# W205 Final Project

#### James Black, Ramsey Magana, Aniruddh Nautiyal, Rich Ung

GitHub repository for the project can be found here: https://github.com/RichUng/w205-final-project

## Install packages necessary to run the below script

In [44]:
!pip install --upgrade gtfs-realtime-bindings
!pip install boto3
!pip install psycopg2

Requirement already up-to-date: gtfs-realtime-bindings in /usr/local/lib/python3.6/dist-packages
Requirement already up-to-date: setuptools in /usr/local/lib/python3.6/dist-packages (from gtfs-realtime-bindings)
Requirement already up-to-date: protobuf in /usr/local/lib/python3.6/dist-packages (from gtfs-realtime-bindings)
Requirement already up-to-date: six>=1.9 in /usr/local/lib/python3.6/dist-packages (from protobuf->gtfs-realtime-bindings)
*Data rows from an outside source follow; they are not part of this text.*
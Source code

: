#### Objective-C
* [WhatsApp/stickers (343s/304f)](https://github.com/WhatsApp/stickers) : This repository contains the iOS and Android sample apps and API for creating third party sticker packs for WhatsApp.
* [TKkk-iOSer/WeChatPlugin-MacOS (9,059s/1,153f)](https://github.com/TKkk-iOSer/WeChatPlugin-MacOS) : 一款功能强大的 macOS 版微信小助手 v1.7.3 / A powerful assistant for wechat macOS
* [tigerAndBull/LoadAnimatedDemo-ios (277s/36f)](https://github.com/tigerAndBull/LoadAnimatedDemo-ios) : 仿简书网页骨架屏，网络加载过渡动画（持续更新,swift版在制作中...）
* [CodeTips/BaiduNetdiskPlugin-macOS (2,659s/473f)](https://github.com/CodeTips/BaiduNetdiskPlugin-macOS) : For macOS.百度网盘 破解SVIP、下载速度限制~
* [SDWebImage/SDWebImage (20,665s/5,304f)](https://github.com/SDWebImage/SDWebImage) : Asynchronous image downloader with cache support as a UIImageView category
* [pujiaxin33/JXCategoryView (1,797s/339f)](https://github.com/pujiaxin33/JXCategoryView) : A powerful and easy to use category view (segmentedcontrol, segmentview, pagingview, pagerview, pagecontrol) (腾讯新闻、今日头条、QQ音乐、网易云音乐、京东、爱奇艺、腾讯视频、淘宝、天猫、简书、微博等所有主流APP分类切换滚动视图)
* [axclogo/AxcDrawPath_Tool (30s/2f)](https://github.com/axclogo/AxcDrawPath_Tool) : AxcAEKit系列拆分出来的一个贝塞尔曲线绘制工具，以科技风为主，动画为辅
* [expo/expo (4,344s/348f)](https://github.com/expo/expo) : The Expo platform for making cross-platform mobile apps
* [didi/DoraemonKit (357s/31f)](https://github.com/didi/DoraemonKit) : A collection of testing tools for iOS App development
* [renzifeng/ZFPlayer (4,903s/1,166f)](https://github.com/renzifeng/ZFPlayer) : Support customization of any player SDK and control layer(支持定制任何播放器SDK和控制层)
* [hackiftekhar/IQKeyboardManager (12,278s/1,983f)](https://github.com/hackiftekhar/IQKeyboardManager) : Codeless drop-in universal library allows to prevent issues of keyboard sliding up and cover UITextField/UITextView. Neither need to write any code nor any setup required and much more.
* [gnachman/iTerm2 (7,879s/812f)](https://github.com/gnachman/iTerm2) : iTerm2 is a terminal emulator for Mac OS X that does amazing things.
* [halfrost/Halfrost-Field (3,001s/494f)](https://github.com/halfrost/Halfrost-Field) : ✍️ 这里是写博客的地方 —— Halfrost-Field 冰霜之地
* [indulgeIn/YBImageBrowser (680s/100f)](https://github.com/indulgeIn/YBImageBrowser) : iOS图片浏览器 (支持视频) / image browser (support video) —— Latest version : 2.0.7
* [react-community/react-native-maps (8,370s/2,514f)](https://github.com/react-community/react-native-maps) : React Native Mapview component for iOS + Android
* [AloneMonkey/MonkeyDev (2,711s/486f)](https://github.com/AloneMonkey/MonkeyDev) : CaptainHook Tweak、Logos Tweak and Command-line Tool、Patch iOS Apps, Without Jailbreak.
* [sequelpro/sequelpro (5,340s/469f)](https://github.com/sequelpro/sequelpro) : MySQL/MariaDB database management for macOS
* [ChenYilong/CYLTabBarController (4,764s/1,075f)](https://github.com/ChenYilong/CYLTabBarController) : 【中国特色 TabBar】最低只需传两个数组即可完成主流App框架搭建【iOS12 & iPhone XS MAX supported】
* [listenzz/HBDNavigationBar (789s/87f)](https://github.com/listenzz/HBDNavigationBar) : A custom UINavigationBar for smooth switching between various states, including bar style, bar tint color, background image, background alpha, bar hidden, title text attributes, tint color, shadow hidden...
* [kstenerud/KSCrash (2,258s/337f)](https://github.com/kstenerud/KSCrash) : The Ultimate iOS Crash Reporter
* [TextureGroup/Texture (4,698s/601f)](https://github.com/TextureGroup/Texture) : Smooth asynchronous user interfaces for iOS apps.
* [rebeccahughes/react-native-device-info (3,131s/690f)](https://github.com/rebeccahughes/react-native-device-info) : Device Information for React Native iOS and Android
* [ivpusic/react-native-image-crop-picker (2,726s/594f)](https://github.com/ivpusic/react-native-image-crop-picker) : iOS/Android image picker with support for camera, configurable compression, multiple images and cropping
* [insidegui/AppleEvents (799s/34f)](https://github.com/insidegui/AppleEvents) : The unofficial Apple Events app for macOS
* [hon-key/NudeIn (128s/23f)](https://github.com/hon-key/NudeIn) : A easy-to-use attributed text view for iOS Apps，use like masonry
## Load static datasets into Amazon S3

In [0]:
## Connect to s3

import boto3
import urllib
import pandas as pd
import json

ACCESS_KEY = 'AKIAJP4ASR6L7P6X2YIQ'
SECRET_KEY = '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'


s3 = boto3.resource(
    's3',
    aws_access_key_id=ACCESS_KEY,
    aws_secret_access_key=SECRET_KEY
)

In [0]:
## Operator List
import boto3
import os, shutil
import pandas as pd
import json
import urllib.request

CWD = os.getcwd()

BUCKET_NAME = 'w205-redshift-intermediate'

DIR_1 = CWD+'/my_directory/'

## gtfs_operator_list.csv

response = urllib.request.urlopen('http://api.511.org/transit/gtfsoperators?api_key=baa045f5-dff4-44f4-ad59-8d50f70b12ad&format=json')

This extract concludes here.